Jordan Carr: I find myself having to revise my listening habits with this album as well. I'm not unfamiliar with heavy metal but Leviathan strikes me as a nearly impenetrable wall of sound. This album does not expect you to passively listen. It demands your attention regardless of your wishes. At first this turned me off but upon repeated listening I found myself struck by how much the sound mirrored what I imagine the icy, unforgiving ocean would sound like if it could rock my face off rather than simply drown me. The driving pulse that punctuates much of the album evokes images of barreling toward glory and/or destruction.
Michael: Pardon me while I get stupidly heteronormative: A lot of classic metal has an androgynous element, particularly in the shrill vocals (not to mention feathered hair) of bands like Iron Maiden.

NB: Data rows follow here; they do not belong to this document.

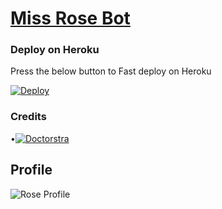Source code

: # [Miss Rose Bot](https://t.me/MissRose_bot)

### Deploy on Heroku

Press the below button to Fast deploy on Heroku

[![Deploy](https://www.herokucdn.com/deploy/button.svg)](https://heroku.com/deploy?template=https://github.com/Doctorstra/Miss-india)

### Credits

•[![Doctorstra](https://GitHub.com/button.svg)](https://GitHub.com/Doctorstra?template=https://GitHub.com/Doctorstra)

## Profile

![Rose Profile](https://telegra.ph/file/718d48493d1fb11197d8b.jpg)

Those elements are totally absent in Mastodon’s music, which lacks anything I would associate with femininity. Moby Dick, a story where women are basically non-entities, is perfect subject matter.
Jordan: This could easily have turned into a rather silly concept album. I rolled my eyes at the Norse themed lyrics but, in context it all seemed appropriate. On a raw, emotional level, this works, although a part of me would have preferred some sections with greater musical contrast. I'm thinking some passive section interrupted by the crushing drive. Working off of something as epic and dense as Moby Dick requires a very complex structure to not merely the music but the overall structure of the album as a whole.
Michael: I would have liked more contrast, too, but I realize that this non-stop pummelcrush works on a conceptual level. Chasing a whale across the ocean in order to kill it is a very macho kind of derangement, and the participants in this doomed errand are in immediate danger of being crushed, suffocated or swallowed. Fittingly, the music on Leviathan relentlessly crushes, suffocates and swallows the listener. (It does this, of course, in a sea of testosterone.)
Jordan: Complaints aside, if I was to go hunting for my white whale I would choose this before anything softer.
Jesse: One thing I appreciate about Leviathan is the variety of voices you hear. It really seems to pry into the hearts of the each of the cast of characters in the story, and tell each different perspective. How do you prepare your heart for an inevitable disaster?